All the Rage

MONEY TATLKS Schwenninger, left, earns some extra cash.

MONEY TATLKS Schwenninger, left, earns some extra cash. Photograph: Benjamin Jaeger-Thomas

Time Out Ratings :

<strong>Rating: </strong>2/5

Keith Reddin’s All the Rage is a postmodern look at emotion in dumbed-down, doped-up America. At first, it’s a crime drama: Warren (Greg Stuhr) stands in the living room, trying to explain the body on the floor and the gun in his hand to his wife, Helen (Anne Bobby), and later to a stereotypically callous cop, Tyler (Steve Deighan). From there, the script becomes a parade of characters trapped in a strip-mall show (Travis McHale’s set is a literal strip between audience seating). Things move forward (“Nothing matters, because there’s a reason for everything,” someone notes), but the subdued tone never connects the scenes and the only thing that sells is the acting.

Anger makes the characters silly, especially as Reddin stretches the plot to ensure all ten meet one another. Preppy Chris (Benjamin Jaeger-Thomas) tries to escape his depression by buying himself a gun. Norton (Peter Reznikoff), a hopelessly theatrical eccentric, flees the play’s world and speaks only to the audience. Tennel (an uninhibited Jeffrey Plunkett) tries to find love by quitting the well-paid job he hates. And splatter-punk fan Annabel (the winning Laura Schwenninger) takes pleasure in threatening to sic her bugging-out brother, Sydney (the scary-good Ryan Michael Jones), on anyone who shows her a bit of kindness.

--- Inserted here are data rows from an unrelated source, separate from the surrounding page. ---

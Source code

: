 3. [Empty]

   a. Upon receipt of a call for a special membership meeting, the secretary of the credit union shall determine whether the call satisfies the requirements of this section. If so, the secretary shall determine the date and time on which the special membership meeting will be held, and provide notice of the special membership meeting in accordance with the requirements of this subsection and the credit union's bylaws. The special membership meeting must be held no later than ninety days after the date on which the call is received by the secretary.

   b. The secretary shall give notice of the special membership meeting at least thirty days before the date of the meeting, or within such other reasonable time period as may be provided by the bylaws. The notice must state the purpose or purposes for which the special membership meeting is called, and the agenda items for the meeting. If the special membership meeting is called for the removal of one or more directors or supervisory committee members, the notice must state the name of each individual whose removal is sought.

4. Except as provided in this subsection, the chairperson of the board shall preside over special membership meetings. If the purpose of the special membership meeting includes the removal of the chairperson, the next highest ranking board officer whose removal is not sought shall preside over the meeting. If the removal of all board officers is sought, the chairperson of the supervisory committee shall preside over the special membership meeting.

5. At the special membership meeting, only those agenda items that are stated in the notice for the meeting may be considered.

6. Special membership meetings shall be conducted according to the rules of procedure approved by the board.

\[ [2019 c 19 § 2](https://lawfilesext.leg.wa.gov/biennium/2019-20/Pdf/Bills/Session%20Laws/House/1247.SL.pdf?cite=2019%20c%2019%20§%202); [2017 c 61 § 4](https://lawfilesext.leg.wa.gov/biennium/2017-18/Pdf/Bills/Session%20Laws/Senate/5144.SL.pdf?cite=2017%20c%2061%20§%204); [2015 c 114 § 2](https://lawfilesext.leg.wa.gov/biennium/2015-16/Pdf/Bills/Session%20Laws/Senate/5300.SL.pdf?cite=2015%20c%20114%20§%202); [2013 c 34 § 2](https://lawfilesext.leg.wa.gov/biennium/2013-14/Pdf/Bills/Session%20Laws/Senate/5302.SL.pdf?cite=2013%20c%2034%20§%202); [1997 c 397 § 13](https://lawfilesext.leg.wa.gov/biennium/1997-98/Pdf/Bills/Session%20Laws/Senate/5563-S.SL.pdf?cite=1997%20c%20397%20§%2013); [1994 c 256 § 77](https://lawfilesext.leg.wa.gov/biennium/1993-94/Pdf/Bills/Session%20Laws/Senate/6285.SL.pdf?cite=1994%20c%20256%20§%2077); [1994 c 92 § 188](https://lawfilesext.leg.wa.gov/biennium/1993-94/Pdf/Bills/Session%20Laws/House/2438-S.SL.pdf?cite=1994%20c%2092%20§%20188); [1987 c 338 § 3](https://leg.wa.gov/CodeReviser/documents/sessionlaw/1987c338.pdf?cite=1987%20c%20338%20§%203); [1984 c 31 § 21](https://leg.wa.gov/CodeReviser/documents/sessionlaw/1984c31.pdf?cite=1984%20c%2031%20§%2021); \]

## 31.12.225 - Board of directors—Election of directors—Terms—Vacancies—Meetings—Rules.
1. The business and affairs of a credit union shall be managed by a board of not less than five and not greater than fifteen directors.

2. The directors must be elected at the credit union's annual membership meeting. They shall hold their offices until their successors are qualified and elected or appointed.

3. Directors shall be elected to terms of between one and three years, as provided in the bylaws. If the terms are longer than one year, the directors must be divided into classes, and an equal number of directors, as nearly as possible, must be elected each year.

Despite the title, the play is filled with comic apathy, not rage. Even Daryl Boling’s direction is largely hands-off, with much said, but little done. That may be America, where lively individuals become muted strangers; then again, All the Rage may just piss you off.

Manhattan Theatre Source. By Keith Reddin. Dir. Daryl Boling. With ensemble cast. 2hrs 15mins. One intermission.